Goal of the exercise:
Lines outside the range are not wanted. Give again exactly the lines between the line holding "1035kg | 494kw |" and the line holding "### BoP Accuracy: 73.52%;", inclusive, from the listing below.
━━ Data to examine
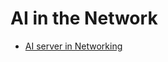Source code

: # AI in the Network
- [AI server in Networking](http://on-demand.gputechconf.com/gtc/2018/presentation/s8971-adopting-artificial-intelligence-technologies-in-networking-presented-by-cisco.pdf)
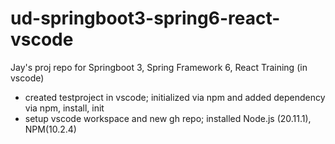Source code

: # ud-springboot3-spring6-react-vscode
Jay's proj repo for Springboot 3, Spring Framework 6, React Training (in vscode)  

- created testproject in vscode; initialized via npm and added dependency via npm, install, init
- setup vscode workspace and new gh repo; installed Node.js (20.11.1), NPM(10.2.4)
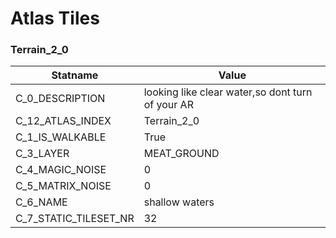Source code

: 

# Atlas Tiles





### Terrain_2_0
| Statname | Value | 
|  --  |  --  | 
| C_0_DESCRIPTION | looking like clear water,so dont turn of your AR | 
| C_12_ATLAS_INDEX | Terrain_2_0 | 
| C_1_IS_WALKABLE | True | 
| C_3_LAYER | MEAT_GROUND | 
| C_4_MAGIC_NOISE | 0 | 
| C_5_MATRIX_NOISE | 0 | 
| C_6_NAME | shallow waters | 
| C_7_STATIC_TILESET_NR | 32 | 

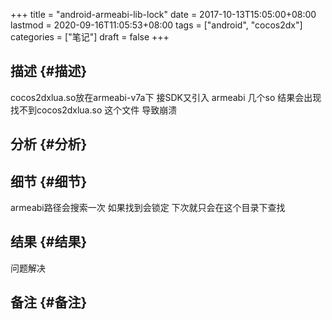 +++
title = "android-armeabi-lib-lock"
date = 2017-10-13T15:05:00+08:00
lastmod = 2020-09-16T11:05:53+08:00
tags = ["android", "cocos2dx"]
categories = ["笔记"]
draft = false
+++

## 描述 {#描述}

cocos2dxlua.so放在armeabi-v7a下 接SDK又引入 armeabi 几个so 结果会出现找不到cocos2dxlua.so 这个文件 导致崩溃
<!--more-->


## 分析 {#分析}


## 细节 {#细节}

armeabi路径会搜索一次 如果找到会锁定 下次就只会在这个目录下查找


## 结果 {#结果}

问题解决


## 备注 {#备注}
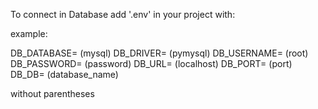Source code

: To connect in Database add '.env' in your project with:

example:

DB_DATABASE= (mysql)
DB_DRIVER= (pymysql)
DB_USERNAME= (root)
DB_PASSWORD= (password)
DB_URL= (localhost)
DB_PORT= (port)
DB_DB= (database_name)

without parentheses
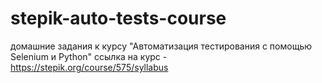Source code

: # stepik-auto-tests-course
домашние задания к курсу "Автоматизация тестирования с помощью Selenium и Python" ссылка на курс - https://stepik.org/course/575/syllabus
━━━━
━━ Data to examine
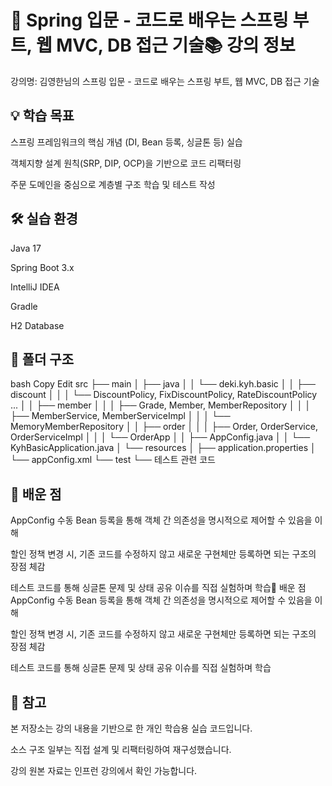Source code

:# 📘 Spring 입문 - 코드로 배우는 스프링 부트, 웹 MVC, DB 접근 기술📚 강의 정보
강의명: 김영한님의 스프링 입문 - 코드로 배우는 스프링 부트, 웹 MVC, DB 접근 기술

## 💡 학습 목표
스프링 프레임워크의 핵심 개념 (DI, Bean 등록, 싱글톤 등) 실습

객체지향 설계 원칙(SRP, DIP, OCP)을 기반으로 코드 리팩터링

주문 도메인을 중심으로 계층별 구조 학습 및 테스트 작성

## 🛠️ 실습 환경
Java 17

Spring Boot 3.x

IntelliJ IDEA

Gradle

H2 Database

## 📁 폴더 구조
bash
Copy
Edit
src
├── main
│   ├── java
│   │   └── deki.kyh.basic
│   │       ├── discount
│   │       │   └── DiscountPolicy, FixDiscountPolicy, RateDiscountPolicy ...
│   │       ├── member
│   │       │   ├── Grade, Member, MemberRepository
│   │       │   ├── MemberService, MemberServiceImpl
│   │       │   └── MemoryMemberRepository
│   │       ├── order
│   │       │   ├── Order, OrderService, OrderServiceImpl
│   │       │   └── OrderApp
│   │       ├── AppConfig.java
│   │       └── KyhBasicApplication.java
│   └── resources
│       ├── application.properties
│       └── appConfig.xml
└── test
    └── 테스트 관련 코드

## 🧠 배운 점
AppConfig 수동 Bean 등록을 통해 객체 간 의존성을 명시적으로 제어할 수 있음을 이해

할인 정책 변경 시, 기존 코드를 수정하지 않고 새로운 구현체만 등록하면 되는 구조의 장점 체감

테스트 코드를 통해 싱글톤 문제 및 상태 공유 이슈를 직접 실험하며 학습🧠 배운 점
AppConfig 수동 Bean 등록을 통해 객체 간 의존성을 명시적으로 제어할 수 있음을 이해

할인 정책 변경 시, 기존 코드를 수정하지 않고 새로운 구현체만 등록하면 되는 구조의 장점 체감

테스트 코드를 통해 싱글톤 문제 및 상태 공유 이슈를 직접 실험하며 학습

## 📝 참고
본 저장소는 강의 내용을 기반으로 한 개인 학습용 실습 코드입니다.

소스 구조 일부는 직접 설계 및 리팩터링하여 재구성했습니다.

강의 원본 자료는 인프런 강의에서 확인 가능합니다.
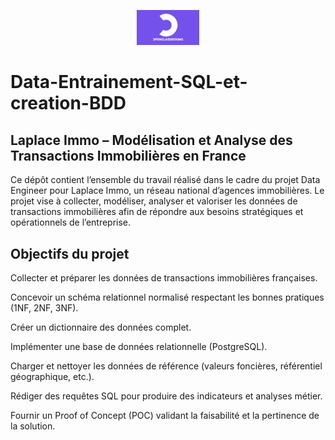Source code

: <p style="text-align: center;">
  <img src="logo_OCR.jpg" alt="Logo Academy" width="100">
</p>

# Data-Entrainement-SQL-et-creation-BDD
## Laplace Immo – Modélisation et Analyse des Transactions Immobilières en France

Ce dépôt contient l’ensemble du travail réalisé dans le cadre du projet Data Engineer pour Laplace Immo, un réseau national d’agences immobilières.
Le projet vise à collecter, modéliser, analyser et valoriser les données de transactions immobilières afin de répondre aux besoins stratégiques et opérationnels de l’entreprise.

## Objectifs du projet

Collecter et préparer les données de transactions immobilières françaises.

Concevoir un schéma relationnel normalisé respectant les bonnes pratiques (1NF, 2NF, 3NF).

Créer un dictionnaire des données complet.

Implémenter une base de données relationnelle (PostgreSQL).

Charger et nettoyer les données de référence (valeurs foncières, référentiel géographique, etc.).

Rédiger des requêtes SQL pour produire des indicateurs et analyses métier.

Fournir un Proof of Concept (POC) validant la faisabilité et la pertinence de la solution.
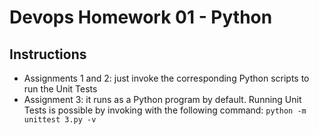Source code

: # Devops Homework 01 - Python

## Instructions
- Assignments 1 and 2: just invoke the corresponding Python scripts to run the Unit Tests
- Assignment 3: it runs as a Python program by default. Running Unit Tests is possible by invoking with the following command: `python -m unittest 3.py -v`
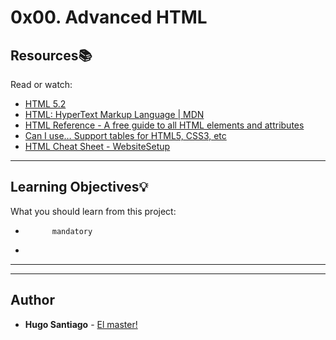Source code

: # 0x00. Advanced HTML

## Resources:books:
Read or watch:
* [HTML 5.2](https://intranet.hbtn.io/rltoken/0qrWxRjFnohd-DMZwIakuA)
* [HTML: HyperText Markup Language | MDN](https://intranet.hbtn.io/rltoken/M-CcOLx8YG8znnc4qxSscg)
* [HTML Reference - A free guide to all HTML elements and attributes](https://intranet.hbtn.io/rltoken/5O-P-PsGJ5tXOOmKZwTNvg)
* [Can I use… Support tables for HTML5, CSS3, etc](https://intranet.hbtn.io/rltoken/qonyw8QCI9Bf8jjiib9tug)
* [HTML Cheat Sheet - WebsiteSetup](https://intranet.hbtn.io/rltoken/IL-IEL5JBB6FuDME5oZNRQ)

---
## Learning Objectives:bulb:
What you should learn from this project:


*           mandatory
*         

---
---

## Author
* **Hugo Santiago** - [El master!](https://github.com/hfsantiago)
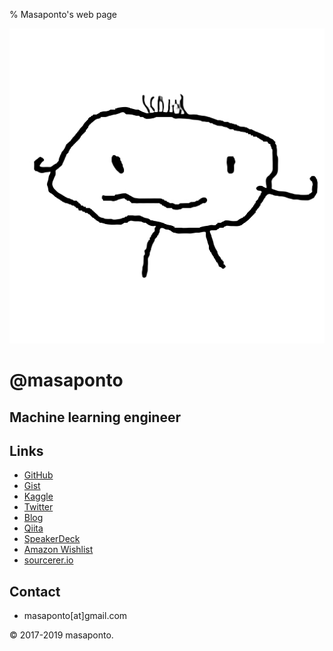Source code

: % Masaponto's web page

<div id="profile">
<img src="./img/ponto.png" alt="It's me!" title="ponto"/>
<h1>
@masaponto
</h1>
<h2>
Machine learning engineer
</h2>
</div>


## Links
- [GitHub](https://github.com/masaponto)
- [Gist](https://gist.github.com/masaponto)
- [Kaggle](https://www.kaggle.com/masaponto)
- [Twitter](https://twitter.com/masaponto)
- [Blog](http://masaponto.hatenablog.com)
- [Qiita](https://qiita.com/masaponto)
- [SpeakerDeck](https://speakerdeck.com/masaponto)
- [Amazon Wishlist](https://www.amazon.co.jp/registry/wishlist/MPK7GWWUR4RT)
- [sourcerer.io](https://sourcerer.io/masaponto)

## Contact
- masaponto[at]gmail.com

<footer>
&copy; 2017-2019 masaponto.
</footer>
━━━━
━━ Data to examine
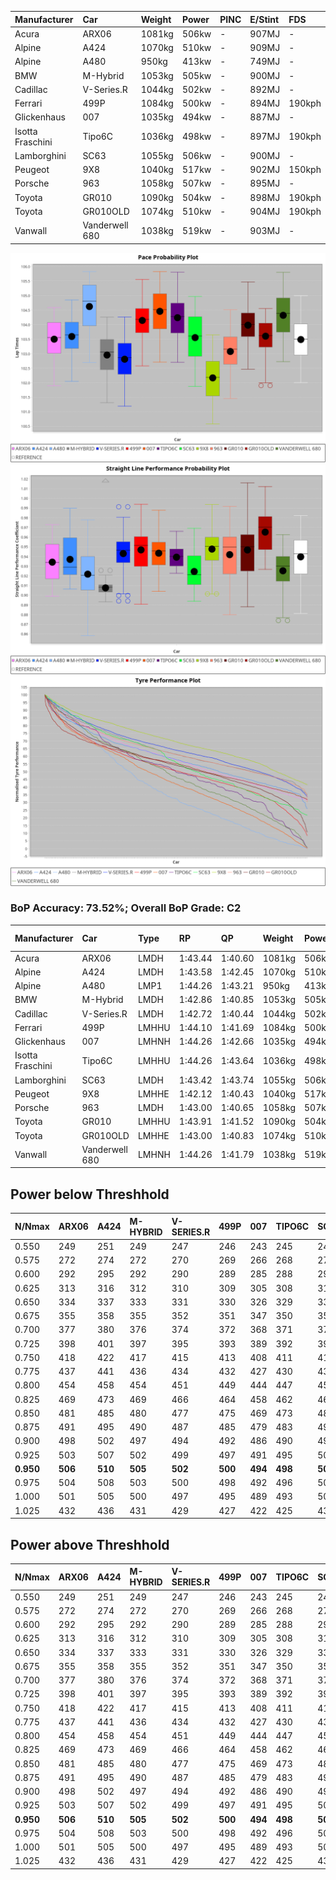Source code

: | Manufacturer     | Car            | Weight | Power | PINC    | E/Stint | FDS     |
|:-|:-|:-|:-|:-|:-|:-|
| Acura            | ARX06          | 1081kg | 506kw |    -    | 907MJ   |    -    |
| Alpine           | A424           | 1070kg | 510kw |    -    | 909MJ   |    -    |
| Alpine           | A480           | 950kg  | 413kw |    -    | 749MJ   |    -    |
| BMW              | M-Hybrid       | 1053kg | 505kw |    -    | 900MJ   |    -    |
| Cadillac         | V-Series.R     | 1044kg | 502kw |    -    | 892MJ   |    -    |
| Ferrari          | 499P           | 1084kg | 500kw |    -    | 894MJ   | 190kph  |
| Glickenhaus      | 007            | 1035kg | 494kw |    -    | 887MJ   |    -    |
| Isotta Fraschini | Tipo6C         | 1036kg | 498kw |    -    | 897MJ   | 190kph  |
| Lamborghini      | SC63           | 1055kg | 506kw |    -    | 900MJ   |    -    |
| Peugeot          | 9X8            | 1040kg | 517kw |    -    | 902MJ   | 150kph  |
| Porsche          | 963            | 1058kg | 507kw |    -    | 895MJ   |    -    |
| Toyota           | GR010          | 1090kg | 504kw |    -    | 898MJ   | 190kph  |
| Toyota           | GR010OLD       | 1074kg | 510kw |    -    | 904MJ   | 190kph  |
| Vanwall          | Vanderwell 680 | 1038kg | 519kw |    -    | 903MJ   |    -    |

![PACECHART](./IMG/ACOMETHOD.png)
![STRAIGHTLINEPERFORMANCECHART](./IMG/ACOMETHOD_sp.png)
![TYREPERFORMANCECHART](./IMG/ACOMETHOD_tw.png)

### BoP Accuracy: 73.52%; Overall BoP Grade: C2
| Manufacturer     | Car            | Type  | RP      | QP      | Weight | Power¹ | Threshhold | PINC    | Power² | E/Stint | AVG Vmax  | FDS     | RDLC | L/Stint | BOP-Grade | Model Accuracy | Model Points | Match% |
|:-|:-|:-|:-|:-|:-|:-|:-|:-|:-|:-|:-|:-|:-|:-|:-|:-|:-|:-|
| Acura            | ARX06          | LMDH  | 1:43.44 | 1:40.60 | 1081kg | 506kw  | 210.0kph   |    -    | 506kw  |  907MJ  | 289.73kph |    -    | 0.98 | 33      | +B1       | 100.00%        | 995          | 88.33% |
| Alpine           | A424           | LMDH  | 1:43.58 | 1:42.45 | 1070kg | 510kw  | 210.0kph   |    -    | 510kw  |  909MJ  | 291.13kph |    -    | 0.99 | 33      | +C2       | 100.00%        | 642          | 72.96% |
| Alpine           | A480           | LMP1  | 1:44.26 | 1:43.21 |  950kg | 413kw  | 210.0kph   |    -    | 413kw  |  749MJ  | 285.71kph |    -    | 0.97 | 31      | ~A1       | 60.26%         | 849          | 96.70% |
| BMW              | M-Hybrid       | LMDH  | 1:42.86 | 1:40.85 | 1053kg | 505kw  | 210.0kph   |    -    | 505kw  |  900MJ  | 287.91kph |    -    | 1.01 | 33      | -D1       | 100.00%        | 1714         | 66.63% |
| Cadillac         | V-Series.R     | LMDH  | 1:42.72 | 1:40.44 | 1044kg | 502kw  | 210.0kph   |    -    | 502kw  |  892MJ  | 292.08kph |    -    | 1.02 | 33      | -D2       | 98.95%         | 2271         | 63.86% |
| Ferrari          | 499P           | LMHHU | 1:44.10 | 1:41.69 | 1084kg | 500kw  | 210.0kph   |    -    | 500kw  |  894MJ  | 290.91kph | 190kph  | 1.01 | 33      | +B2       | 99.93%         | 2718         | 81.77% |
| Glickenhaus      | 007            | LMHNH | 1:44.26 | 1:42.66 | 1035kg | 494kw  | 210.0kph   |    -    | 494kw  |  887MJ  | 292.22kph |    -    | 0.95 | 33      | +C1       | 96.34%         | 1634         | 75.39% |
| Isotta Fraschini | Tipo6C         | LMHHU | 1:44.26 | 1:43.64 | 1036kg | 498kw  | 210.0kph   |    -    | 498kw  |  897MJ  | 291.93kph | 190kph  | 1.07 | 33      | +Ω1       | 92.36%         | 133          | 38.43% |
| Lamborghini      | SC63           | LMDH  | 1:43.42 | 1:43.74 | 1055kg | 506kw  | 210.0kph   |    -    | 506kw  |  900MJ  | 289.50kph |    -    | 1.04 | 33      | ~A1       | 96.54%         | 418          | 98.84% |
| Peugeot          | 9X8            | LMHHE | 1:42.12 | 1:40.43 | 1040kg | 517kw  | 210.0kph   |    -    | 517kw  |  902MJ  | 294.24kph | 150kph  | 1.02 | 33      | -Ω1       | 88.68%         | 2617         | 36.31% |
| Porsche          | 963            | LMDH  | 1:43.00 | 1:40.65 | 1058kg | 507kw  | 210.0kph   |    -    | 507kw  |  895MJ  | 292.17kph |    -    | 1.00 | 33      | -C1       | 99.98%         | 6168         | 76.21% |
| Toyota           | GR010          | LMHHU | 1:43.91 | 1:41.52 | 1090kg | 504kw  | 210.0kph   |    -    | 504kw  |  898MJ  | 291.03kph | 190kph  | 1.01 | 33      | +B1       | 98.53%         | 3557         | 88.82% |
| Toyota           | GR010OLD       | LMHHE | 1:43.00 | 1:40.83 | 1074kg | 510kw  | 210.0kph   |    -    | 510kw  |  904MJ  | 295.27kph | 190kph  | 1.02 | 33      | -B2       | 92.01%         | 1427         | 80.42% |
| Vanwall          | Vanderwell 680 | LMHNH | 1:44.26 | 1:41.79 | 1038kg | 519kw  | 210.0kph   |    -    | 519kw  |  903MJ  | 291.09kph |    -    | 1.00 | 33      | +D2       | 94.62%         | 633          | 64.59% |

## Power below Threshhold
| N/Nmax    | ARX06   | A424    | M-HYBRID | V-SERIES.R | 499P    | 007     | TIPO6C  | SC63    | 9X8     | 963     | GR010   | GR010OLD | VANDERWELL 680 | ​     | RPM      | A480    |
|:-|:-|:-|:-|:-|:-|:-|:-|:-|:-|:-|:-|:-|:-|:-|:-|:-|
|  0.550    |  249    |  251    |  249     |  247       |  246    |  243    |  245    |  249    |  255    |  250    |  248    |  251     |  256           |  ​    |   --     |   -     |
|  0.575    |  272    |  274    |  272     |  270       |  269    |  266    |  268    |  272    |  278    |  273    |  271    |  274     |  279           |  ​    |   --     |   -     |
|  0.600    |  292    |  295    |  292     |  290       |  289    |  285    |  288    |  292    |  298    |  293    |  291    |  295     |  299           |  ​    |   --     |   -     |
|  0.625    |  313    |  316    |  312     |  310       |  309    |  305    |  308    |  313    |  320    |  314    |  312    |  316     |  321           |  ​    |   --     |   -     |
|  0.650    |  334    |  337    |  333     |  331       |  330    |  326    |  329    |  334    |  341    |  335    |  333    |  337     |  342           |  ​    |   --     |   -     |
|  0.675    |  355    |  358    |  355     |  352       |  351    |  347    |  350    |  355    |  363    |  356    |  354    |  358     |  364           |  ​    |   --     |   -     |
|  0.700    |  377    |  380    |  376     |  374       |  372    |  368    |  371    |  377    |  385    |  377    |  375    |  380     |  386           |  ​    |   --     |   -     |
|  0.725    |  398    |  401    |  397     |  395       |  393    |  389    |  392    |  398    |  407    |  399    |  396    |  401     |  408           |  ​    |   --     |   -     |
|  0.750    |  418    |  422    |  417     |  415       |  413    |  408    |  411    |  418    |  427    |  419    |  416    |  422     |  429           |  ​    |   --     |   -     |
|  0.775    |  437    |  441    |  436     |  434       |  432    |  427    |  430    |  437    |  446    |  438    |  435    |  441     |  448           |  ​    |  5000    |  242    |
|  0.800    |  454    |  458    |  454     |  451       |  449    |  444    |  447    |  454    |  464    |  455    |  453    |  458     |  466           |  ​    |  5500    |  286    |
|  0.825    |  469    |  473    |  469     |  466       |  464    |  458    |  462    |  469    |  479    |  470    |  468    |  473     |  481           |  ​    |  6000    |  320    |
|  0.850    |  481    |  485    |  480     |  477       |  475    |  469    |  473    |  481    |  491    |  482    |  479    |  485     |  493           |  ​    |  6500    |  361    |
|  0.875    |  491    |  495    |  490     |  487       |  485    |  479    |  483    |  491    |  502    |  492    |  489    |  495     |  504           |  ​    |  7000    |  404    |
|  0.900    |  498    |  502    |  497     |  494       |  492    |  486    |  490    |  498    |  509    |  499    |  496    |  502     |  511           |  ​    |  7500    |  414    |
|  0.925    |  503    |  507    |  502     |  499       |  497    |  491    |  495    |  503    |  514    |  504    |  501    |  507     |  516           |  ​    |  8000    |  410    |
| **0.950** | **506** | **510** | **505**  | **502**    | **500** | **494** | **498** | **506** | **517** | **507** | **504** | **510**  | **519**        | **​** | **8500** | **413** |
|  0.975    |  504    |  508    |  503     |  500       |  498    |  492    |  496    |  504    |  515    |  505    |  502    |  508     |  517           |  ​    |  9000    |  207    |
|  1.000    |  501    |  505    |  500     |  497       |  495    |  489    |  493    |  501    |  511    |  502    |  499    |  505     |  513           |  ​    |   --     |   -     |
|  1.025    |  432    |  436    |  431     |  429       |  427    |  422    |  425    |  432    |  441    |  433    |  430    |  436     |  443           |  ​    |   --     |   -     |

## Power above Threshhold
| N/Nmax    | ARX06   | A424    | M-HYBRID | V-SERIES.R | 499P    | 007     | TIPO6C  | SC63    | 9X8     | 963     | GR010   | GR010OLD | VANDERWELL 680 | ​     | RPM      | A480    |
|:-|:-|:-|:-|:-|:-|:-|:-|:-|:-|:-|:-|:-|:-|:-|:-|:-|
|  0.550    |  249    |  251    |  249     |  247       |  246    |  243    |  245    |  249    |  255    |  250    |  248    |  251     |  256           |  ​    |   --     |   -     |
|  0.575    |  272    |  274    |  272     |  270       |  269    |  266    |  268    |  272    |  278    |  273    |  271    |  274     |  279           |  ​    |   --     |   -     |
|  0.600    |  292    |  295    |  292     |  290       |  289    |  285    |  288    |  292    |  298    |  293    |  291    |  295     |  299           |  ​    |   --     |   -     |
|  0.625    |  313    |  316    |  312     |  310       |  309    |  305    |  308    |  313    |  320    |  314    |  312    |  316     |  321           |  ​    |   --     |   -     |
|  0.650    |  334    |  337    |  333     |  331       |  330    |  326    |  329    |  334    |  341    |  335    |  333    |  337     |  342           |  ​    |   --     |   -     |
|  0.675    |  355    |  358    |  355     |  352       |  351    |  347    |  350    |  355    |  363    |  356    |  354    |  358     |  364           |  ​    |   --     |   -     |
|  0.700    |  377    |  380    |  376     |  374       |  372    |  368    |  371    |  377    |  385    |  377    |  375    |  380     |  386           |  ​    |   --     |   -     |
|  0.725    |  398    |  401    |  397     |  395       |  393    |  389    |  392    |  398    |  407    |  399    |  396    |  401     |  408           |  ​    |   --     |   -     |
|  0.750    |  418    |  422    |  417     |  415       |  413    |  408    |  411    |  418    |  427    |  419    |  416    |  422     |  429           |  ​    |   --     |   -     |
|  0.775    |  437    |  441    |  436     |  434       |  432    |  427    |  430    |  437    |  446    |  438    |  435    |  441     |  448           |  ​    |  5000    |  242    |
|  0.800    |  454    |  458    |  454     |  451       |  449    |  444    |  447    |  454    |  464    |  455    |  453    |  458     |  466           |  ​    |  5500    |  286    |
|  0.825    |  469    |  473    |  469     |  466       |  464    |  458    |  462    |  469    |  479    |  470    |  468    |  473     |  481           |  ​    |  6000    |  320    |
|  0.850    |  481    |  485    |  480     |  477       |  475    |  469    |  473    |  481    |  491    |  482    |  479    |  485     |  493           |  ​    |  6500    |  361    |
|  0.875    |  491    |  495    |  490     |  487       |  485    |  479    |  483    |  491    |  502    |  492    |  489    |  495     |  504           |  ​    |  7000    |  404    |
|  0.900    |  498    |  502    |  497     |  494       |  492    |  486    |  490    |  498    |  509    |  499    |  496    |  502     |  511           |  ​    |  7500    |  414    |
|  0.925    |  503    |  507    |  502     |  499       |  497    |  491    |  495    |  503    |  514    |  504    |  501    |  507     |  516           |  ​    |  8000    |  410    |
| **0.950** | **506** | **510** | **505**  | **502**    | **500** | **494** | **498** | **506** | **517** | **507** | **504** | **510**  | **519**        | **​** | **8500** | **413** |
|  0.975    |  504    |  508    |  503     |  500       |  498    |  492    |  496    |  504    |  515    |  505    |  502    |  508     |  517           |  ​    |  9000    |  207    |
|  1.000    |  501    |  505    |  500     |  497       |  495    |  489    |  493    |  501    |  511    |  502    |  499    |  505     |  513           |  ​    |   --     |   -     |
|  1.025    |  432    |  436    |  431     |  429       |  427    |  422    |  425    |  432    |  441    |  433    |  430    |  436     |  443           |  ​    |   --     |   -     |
━━━━
Expected answer:
| Glickenhaus      | 007            | 1035kg | 494kw |    -    | 887MJ   |    -    |
| Isotta Fraschini | Tipo6C         | 1036kg | 498kw |    -    | 897MJ   | 190kph  |
| Lamborghini      | SC63           | 1055kg | 506kw |    -    | 900MJ   |    -    |
| Peugeot          | 9X8            | 1040kg | 517kw |    -    | 902MJ   | 150kph  |
| Porsche          | 963            | 1058kg | 507kw |    -    | 895MJ   |    -    |
| Toyota           | GR010          | 1090kg | 504kw |    -    | 898MJ   | 190kph  |
| Toyota           | GR010OLD       | 1074kg | 510kw |    -    | 904MJ   | 190kph  |
| Vanwall          | Vanderwell 680 | 1038kg | 519kw |    -    | 903MJ   |    -    |

![PACECHART](./IMG/ACOMETHOD.png)
![STRAIGHTLINEPERFORMANCECHART](./IMG/ACOMETHOD_sp.png)
![TYREPERFORMANCECHART](./IMG/ACOMETHOD_tw.png)

### BoP Accuracy: 73.52%; Overall BoP Grade: C2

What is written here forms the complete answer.